Somethings to note, when we are at 2/3 I am able to take a backup of the current state and then restore it, bringing the cluster back into the healthy state. The only issue is that we will have downtime while we lose quorum.

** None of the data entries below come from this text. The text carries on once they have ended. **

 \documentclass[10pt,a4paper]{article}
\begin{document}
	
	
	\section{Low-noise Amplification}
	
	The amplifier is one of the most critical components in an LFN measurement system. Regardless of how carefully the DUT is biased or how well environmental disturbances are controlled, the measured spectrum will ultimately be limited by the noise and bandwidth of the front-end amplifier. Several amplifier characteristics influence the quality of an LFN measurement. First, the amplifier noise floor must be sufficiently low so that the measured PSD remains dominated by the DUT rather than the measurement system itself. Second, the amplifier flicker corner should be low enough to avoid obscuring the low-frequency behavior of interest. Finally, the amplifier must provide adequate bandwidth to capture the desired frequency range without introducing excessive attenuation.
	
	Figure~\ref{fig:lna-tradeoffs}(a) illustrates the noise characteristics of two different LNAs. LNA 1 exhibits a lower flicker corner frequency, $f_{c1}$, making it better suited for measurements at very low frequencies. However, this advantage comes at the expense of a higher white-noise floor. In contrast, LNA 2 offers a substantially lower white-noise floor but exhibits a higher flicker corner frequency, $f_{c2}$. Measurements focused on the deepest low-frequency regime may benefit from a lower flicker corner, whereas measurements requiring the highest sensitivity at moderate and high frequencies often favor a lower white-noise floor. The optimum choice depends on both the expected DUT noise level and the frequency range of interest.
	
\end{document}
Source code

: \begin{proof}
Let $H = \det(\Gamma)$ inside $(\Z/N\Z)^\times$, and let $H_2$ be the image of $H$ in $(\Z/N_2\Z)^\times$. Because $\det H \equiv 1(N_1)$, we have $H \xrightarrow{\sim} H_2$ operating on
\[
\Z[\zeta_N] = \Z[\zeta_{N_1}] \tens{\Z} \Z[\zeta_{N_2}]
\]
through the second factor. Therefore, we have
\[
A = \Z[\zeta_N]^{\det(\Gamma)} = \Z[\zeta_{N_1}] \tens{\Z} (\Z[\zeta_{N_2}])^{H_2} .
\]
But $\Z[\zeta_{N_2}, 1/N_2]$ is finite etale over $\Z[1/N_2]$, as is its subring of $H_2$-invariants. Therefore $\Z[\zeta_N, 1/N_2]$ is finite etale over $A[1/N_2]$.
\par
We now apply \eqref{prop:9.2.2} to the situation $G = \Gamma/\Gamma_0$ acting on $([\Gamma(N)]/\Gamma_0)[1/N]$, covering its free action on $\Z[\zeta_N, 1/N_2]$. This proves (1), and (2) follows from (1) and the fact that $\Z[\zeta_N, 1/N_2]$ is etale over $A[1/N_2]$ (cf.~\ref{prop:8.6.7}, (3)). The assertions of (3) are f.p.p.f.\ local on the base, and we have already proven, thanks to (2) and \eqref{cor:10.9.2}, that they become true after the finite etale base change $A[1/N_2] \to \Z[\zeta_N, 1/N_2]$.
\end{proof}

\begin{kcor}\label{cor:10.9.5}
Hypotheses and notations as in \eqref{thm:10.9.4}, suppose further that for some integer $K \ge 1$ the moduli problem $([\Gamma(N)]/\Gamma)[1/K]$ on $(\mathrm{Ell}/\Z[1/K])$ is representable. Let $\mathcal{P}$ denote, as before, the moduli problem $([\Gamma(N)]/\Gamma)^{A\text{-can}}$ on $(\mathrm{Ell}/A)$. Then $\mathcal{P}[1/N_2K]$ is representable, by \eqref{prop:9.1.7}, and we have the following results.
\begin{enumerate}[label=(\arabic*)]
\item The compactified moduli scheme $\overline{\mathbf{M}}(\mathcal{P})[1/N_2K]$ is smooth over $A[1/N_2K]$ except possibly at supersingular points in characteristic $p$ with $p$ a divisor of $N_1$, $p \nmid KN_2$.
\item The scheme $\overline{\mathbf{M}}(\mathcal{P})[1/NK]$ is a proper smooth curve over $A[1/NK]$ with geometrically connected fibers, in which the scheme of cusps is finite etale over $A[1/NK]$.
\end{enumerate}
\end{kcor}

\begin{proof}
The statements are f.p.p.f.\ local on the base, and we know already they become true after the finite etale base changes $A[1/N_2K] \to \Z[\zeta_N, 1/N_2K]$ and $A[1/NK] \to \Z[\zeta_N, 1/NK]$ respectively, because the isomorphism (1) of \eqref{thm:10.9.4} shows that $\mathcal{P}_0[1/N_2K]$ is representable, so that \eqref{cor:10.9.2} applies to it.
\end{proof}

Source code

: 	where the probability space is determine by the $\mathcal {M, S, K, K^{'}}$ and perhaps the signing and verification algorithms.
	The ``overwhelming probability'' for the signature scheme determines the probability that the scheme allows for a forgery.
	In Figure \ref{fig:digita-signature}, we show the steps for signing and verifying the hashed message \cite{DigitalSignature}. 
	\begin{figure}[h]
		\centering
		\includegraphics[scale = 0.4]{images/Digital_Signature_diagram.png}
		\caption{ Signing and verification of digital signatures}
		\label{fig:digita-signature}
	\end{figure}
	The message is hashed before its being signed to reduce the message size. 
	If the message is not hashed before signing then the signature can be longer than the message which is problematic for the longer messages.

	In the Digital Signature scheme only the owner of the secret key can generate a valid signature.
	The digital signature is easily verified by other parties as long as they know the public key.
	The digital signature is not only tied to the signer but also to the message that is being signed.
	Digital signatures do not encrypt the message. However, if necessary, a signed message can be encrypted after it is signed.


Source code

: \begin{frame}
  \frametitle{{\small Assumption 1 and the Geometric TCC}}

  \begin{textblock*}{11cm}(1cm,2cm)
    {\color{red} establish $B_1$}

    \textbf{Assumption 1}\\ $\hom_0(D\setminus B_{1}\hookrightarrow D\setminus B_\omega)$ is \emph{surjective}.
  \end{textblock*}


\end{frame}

I saw this issue, and maybe it is related to what I am seeing? https://github.com/coreos/etcd-operator/issues/1856

alaypatel07 commented 5 years ago

@kodieGlosser I think the following sums up accurately what's happening with the cluster,

If a 3-member cluster has 1 downed member, it can still make forward progress because the quorum is 2 and 2 members are still live. However, adding a new member to a 3-member cluster will increase the quorum to 3 because 3 votes are required for a majority in a 4 membered cluster. Since the quorum increased, this extra member buys nothing in terms of fault tolerance; the cluster is still one node failure away from being unrecoverable. 3 node majority is never achieved and eventually, opeartor will render the cluster useless

If you see the logs, the etcd operator was not able to remove the dead member, and in the third line from last, you could see 4 members in the cluster. The thing I am not able to figure out is why is the operator not able to remove the dead member when it still has a quorum of 2 required for the 3 member cluster.